The new seasonal closure in an area about 30 miles off midcoast Maine known as Lobster Management Area 1 stretches roughly from Mount Desert Island down to eastern Casco Bay.
The plan closes the area to fishing from October through January but allows buoyless or “ropeless” fishing – a new and experimental technology that brings lobster traps to the surface using smartphone signals. The technology has not been tested in Maine.
The late fall and winter months aren’t traditionally the busy season for Maine lobstermen, but for offshore fishermen, the colder temperatures mean harder shells and higher prices, making it a lucrative time of year.
Federal officials estimate the closure will affect about 120 vessels in all, including boats that fish the area and boats that may be crowded by vessels that move from the restricted area into waters bordering the closure. For those that fish there, officials expect the closure will cost between 5 and 10 percent of their total revenue each year.
But Ben Hardy, a lobsterman out of Stonington who relies on the closed area each fall, said that’s a gross underestimate. He believes that for some fishermen, losses will be closer to 50 percent.
“That’s pretty much my home for the wintertime, and it is (for) a lot of other guys,” Hardy said. “It’s our fall, the highlight of a lot of our season.”
CROWDING CONCERNS
While Baudanza doesn’t fish much in the soon-to-be-restricted area – he did plan to set a few traps there this year – his concern is the loss of revenue he’ll face when people are pushed out of the closed area and into his own.
“Everything is so congested as it is,” he said. “To eliminate that bottom is going to cause a lot of problems. … Those folks will start, because they have to, moving northward in the area that I fish.”
NOAA’s proposed rule explored the option for adaptive management, setting a sort of “trigger” that would signal the need for a closure instead of instituting an all-out ban on traditional fishing in the area for four months of the year. The option was not included in the final rule – partly, according to officials, because a reliable trigger was not identified.
Patrick Keliher, commissioner of the Maine Department of Marine Resources, said not only is the closure far larger than it needs to be, but it also poses risks beyond just increased competition.
“Denser aggregations of gear outside the restricted area will pose an increase in gear conflict as fishermen are displaced from the restricted area and forced to find new areas to set their gear,” Keliher said in a statement.
Joel Billings, another Stonington lobsterman who fishes in LMA 1, said the restriction will be a huge problem, both for lobstermen and for the marine patrol officers who have to monitor it.
“Lobstering is … territorial,” Billings said. “If you start closing big portions of the water and they start lugging traps where they’ve never fished before, there’s going to be a lot of controversy.
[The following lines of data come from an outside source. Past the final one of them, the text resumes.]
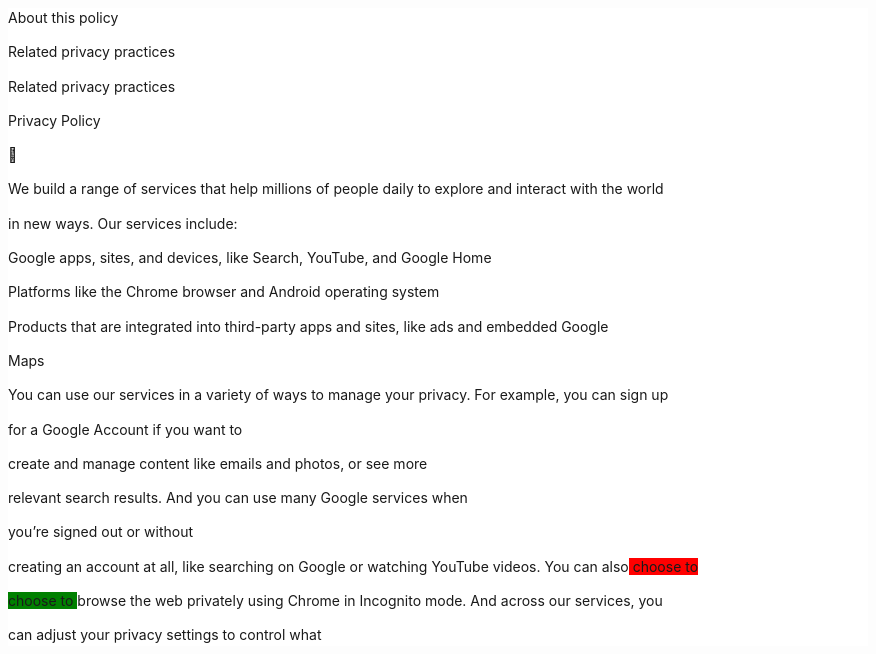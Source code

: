 
About this policy


Related privacy practices


Related privacy practices


Privacy Policy






We build a range of services that help millions of people daily to explore and interact with the world<span style="background-color: red;"> </span><span style="background-color: green;">


</span>in new ways. Our services include:


Google apps, sites, and devices, like Search, YouTube, and Google Home


Platforms like the Chrome browser and Android operating system


Products that are integrated into third-party apps and sites, like ads and embedded Google<span style="background-color: red;"> </span><span style="background-color: green;">


</span>Maps


You can use our services in a variety of ways to manage your privacy. For example, you can sign up<span style="background-color: red;"> </span><span style="background-color: green;">


</span>for a Google Account if you want to<span style="background-color: green;"> </span><span style="background-color: red;">


</span>create and manage content like emails and photos, or see more<span style="background-color: red;"> </span><span style="background-color: green;">


</span>relevant search results. And you can use many Google services when<span style="background-color: green;"> </span><span style="background-color: red;">


</span>you’re signed out or without<span style="background-color: red;"> </span><span style="background-color: green;">


</span>creating an account at all, like searching on Google or watching YouTube videos. You can also<span style="background-color: red;"> choose to</span>


<span style="background-color: green;">choose to </span>browse the web privately using Chrome in Incognito mode. And across our services, you<span style="background-color: red;"> </span><span style="background-color: green;">


</span>can adjust your privacy settings to control what<span style="background-color: green;"> </span><span style="background-color: red;">
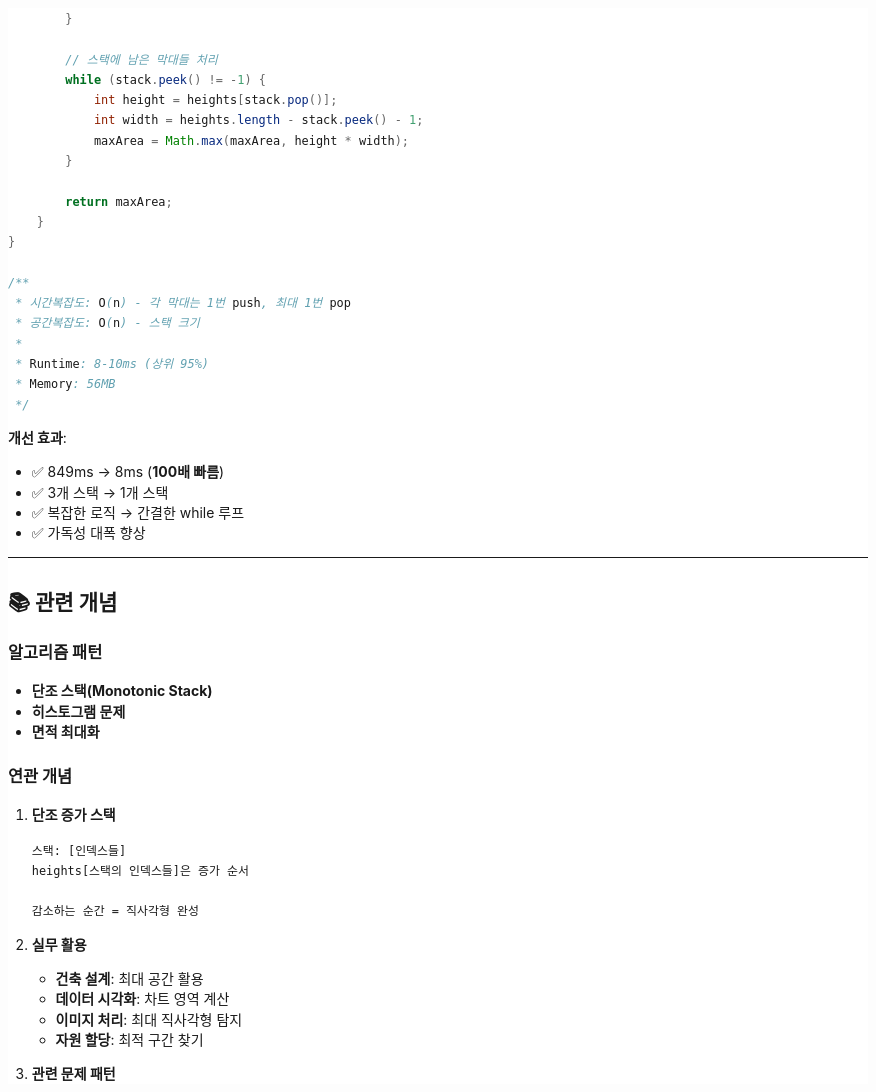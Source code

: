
 ```java
        }
        
        // 스택에 남은 막대들 처리
        while (stack.peek() != -1) {
            int height = heights[stack.pop()];
            int width = heights.length - stack.peek() - 1;
            maxArea = Math.max(maxArea, height * width);
        }
        
        return maxArea;
    }
}

/**
 * 시간복잡도: O(n) - 각 막대는 1번 push, 최대 1번 pop
 * 공간복잡도: O(n) - 스택 크기
 * 
 * Runtime: 8-10ms (상위 95%)
 * Memory: 56MB
 */
```

**개선 효과**:

- ✅ 849ms → 8ms (**100배 빠름**)
- ✅ 3개 스택 → 1개 스택
- ✅ 복잡한 로직 → 간결한 while 루프
- ✅ 가독성 대폭 향상

---

## 📚 관련 개념

### 알고리즘 패턴

- **단조 스택(Monotonic Stack)**
- **히스토그램 문제**
- **면적 최대화**

### 연관 개념

1. **단조 증가 스택**
    
    ```
    스택: [인덱스들]
    heights[스택의 인덱스들]은 증가 순서
    
    감소하는 순간 = 직사각형 완성
    ```
    
2. **실무 활용**
    
    - **건축 설계**: 최대 공간 활용
    - **데이터 시각화**: 차트 영역 계산
    - **이미지 처리**: 최대 직사각형 탐지
    - **자원 할당**: 최적 구간 찾기
3. **관련 문제 패턴**
    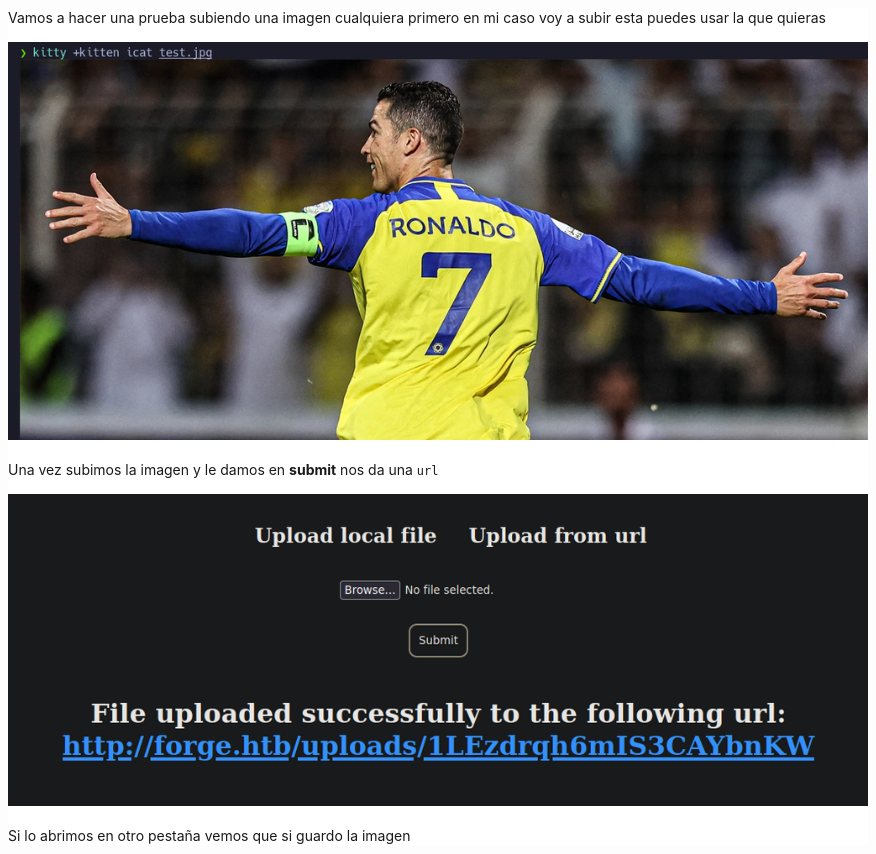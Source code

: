 Vamos a hacer una prueba subiendo una imagen cualquiera primero en mi caso voy a subir esta puedes usar la que quieras

![](/assets/images/htb-writeup-forge/web5.png)

Una vez subimos la imagen y le damos en **submit** nos da una `url`

![](/assets/images/htb-writeup-forge/web6.png)

Si lo abrimos en otro pestaña vemos que si guardo la imagen
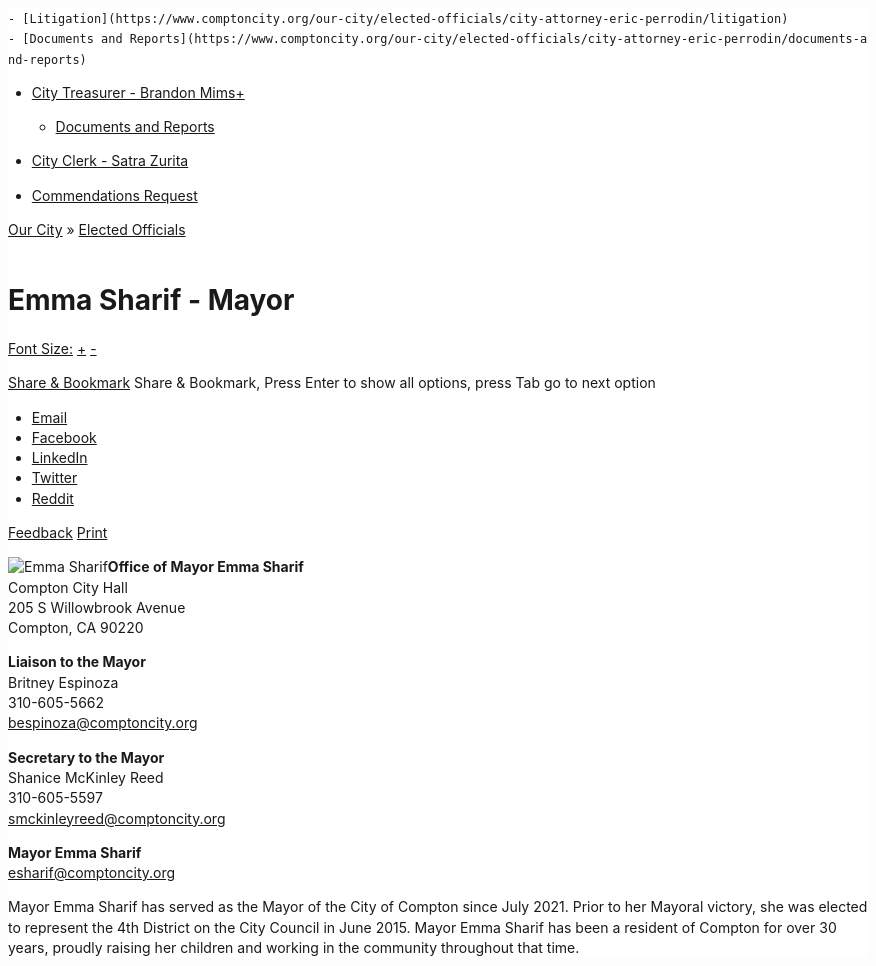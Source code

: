     - [Litigation](https://www.comptoncity.org/our-city/elected-officials/city-attorney-eric-perrodin/litigation)
    - [Documents and Reports](https://www.comptoncity.org/our-city/elected-officials/city-attorney-eric-perrodin/documents-and-reports)
  - [City Treasurer - Brandon Mims](https://www.comptoncity.org/our-city/elected-officials/city-treasurer-brandon-mims)[+](https:void%280%29 "Expand/Collapse subpages under Sidenav Item with Children")
    
    - [Documents and Reports](https://www.comptoncity.org/our-city/elected-officials/city-treasurer-brandon-mims/documents-and-reports)
  - [City Clerk - Satra Zurita](https://www.comptoncity.org/our-city/elected-officials/city-clerk)
  - [Commendations Request](https://www.comptoncity.org/our-city/elected-officials/mayor-emma-sharif/scheduling-requests/commendations-request)

[Our City](https://www.comptoncity.org/our-city) » [Elected Officials](https://www.comptoncity.org/our-city/elected-officials)

# Emma Sharif - Mayor

[Font Size:](https:void%280%29; "default font size") [+](https:void%280%29; "larger font size") [-](https:void%280%29; "smaller font size")

[Share &amp; Bookmark](https:void%280%29; "Click to expand Share & Bookmark options") Share &amp; Bookmark, Press Enter to show all options, press Tab go to next option

- [Email](https:void%280%29; "Click to submit an email online")
- [Facebook](https:shareLink%28'facebook'%29 "Click to share with Facebook")
- [LinkedIn](https:shareLink%28'linkedin'%29 "Click to share with LinkedIn")
- [Twitter](https:shareLink%28'twitter'%29 "Click to share with Twitter")
- [Reddit](https:shareLink%28'reddit'%29 "Click to share with Reddit")

[Feedback](https:void%280%29; "Click to submit an email to feedback") [Print](https:window.print%28%29; "Click to print this page")

![Emma Sharif](https://www.comptoncity.org/home/showpublishedimage/680/637988257627430000)**Office of Mayor Emma Sharif**  
Compton City Hall  
205 S Willowbrook Avenue  
Compton, CA 90220

**Liaison to the Mayor**  
Britney Espinoza  
310-605-5662  
[bespinoza@comptoncity.org](mailto:bespinoza@comptoncity.org)

**Secretary to the Mayor**  
Shanice McKinley Reed  
310-605-5597  
[smckinleyreed@comptoncity.org](mailto:smckinleyreed@comptoncity.org)

**Mayor Emma Sharif**  
[esharif@comptoncity.org](mailto:esharif@comptoncity.org)

Mayor Emma Sharif has served as the Mayor of the City of Compton since July 2021. Prior to her Mayoral victory, she was elected to represent the 4th District on the City Council in June 2015. Mayor Emma Sharif has been a resident of Compton for over 30 years, proudly raising her children and working in the community throughout that time.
You can’t blame the guys, because they’ve got to put their gear somewhere, so I can understand both sides, (but I) don’t know how that’s going to be resolved.”
As it is, the ocean is like the “wild west,” and gear molestation happens almost daily, Baudanza said.
Hardy said he is less worried about gear conflicts than he is about “not being able to fish there for the best time, then to try to get into position later in the year.”
He and others are concerned, however, that the area could transform into a derby-style fishery – a season opens for just a short time, forcing fishermen to race to find a spot and land their catch in that window, sometimes at the risk of their safety.
UNEXPECTED CHANGES
Lobstermen outside the closure area are also worried about what the future will bring.
Jeff Putnam, who lobsters off Chebeague Island, said it sets a “dangerous precedent” for the government to come in and shut down an area where there has never been evidence of an entanglement.
“It opens the door for other closures down the road,” he said.
Jim Hanscom, a Bar Harbor lobsterman, said the new regulations are “everyone’s worst nightmare.”
“None of us thought it would come to this point,” he said.
Some of the changes, like having more traps per line and adding weak links in the rope, can be dangerous, especially for fishermen with smaller boats, Hanscom said. If something happens lobsterman can grab has a chance to save themselveand there’s an end line on deck to grab, he said, lobstermen have a chance to save themselves, and it becomes a lifeline. But with ropeless fishing, they have to depend on a smartphone signal and then take the time to open an app and call up the gear, wasting seconds.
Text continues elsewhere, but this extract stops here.